The low-band component of the tracking driving signal shows
displacement of the objective lens by the tracking control, on the
basis of a position where weight and gravity of the objective lens
is balanced. When the moving direction of the tracking actuator is
horizontal, it is a signal corresponding to a relative position of
the objective lens and the center of the optical head, because the
displacement of the objective lens by the gravity from the
operation center of the tracking actuator in contrast to the moving
direction of the tracking actuator is approximately "0" in this
case. However, when the position of the apparatus is set up so as
to have a vertical moving direction of the tracking actuator, i.e.,
when the optical disc apparatus is positioned "longitudinally
(vertically)", the objective lens is displaced downwardly due to
its weight, which is referred to as "self-weight dislocation". The
position of the objective lens displaced due to the self-weight
dislocation is the position where the weight and gravity of the
objective lens is balanced, and the traverse control is executed
with this position as a center. Therefore, in the conventional
optical disc apparatus, when the self-weight dislocation occurs,
the movable range of the tracking actuator is narrowed accordingly,
whereby the follow-up characteristics of the tracking control are
deteriorated.
[0004] Japanese Published Patent Application No. Hei. 9-223320
discloses an optical disc apparatus which solves such problems. The
optical disc apparatus disclosed therein comprises spot position
signal generation means for generating a spot position signal which
indicates relative displacement of a light receiving element in the
optical head and a light spot, and has a structure of using the
spot position signal as an error signal of the traverse control.

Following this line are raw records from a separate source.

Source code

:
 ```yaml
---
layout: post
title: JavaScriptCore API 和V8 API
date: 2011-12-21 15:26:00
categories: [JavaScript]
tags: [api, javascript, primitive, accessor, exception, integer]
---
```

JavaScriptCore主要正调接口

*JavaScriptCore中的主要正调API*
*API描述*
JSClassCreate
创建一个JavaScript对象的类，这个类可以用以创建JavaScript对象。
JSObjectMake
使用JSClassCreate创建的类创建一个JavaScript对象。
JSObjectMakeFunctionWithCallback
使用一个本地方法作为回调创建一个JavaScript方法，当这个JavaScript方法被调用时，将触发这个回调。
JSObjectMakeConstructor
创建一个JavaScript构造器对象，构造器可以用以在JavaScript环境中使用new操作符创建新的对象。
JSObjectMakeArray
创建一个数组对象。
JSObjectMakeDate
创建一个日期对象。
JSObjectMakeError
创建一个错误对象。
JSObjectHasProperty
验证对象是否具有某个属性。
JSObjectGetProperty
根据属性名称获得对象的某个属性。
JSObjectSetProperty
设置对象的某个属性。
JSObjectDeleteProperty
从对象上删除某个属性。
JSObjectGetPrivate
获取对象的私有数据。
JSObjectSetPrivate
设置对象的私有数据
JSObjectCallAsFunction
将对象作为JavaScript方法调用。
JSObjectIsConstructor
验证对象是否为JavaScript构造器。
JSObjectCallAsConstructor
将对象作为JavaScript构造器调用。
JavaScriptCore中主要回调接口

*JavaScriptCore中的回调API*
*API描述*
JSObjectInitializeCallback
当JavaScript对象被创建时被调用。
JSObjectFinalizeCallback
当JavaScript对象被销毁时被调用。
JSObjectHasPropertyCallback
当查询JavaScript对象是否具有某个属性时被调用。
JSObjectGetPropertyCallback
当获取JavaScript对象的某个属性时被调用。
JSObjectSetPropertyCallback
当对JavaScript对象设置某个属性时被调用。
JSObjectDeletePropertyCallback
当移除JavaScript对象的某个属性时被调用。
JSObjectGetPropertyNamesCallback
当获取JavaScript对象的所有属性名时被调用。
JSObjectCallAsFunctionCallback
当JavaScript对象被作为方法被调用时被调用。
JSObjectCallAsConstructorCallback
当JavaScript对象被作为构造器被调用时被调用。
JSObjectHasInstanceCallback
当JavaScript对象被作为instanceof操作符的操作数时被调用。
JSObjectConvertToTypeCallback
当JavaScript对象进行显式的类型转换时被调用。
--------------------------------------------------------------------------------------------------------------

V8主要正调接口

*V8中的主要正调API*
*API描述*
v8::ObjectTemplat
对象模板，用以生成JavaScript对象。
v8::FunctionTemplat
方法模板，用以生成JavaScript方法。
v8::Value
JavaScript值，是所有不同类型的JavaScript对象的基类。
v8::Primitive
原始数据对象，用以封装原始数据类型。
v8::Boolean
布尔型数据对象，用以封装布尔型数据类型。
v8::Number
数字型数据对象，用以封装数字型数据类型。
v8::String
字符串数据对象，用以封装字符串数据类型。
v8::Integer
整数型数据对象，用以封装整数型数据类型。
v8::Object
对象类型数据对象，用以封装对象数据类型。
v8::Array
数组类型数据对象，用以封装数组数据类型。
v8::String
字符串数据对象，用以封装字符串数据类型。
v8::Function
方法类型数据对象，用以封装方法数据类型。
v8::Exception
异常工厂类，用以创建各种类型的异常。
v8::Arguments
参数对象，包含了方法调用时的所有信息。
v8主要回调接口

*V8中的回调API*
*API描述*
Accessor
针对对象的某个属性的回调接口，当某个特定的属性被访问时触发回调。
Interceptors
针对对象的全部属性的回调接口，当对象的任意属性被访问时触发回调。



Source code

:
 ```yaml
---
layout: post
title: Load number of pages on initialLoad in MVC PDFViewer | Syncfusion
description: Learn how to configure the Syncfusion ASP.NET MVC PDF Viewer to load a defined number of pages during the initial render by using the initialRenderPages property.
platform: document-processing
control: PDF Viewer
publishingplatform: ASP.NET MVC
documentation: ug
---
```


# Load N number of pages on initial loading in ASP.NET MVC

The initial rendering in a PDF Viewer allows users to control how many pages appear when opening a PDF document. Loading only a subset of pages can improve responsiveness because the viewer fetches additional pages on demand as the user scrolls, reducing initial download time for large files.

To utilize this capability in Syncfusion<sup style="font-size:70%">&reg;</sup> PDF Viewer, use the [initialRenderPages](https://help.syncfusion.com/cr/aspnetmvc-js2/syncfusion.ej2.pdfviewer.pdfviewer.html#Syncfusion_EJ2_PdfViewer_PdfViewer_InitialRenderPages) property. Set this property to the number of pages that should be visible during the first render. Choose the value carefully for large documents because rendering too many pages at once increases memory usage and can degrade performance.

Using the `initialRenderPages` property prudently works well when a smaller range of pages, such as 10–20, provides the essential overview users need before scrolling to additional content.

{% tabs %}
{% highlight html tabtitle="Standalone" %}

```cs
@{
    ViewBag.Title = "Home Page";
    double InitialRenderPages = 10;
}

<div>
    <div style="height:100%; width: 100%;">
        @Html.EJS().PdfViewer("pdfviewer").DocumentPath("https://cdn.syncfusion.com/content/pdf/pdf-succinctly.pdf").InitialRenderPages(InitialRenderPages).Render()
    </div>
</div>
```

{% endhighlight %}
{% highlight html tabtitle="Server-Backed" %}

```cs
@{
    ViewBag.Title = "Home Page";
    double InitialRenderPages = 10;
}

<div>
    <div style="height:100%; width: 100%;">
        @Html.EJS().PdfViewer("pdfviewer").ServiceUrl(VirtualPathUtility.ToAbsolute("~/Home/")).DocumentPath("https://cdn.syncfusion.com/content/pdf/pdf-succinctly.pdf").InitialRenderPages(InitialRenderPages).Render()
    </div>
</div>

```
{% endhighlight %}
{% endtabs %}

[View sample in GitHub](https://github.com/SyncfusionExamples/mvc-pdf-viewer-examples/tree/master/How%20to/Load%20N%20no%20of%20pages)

According to this structure, the traverse control of this optical
disc apparatus has a point where the spot position signal is zero
as a control target and moves the optical head such that the light
spot is positioned at the center of the light receiving element. In
constituting the optical head, the center of the light receiving
element and the operation center of the tracking actuator are
previously arranged so as to coincide with each other. Therefore,
the objective lens is always moved around the operation center of
the tracking actuator, thereby avoiding the deterioration of the
follow-up characteristics of the tracking control.
[0005] However, so constructed optical disc apparatus has a problem
in stability of the operation at the starting of the operation of
the traverse control means. FIG. 14 is a waveform chart showing
waveforms of a spot position signal and a traverse driving signal
in the conventional optical disc apparatus when the self-weight
dislocation occurs. In FIG. 14, at an operation start time 1301 of
the traverse control means, the objective lens is displaced due to
the self-weight dislocation and the spot position signal has a
large value A. When the spot position signal is input to the
traverse control means in such a state to start the traverse
control, a driving signal 1302 applied to a traverse motor has a
high amplitude and becomes oscillatory. In the worst case, when the
optical head is moved by the traverse motor, the tracking control
is taken off. This is because the frequency band of the traverse
control is usually limited to several Hertz or less so as not to
follow the eccentricity, the traverse motor has large inertia and
it is difficult to be moved or stopped, and the like.
SUMMARY OF THE INVENTION
[0006] It is an object of the present invention to provide an
optical disc apparatus which allows operation of traverse control
means by a spot position signal, even when the self-weight
dislocation of an objective lens occurs due to variation in the
position of the optical disc apparatus.
[0007] Other objects and advantages of the present invention will
become apparent from the detailed description and specific
embodiments described are provided only for illustration since
various additions and modifications within the spirit and scope of
the invention will be apparent to those of skill in the art from
the detailed description.
[0008] According to a 1st aspect of the present invention, an
optical disc apparatus which applies a light spot to an optical
disc, thereby to record or reproduce information on or from the
optical disc, comprises: first moving means for moving the light
spot applied to the optical disc, in a radial direction of the
optical disc; an optical head having converging means for
converging the light spot on the optical disc; spot position
detection means for generating a spot position signal which
indicates a positional difference in a radial direction of the
optical disc, between a center of the optical head and the light
spot on the optical head; first control means for subjecting the
spot position signal to a first processing by a spot position loop
filter, and outputting the spot position signal to the first moving
means; second moving means for moving the optical head in a radial
direction of the optical disc; second control means for subjecting
the spot position signal to a second processing by a traverse loop
filter, and outputting the spot position signal to the second
moving means; and system operation control means for operating the
first control means, and thereafter operating the second control
means. Therefore, even when the self-weight dislocation occurs in
the objective lens, the traverse control using the spot position
signal can be performed with stability, thereby realizing an
optical disc apparatus which is considerably effective in practical
use, particularly as a portable optical disc apparatus.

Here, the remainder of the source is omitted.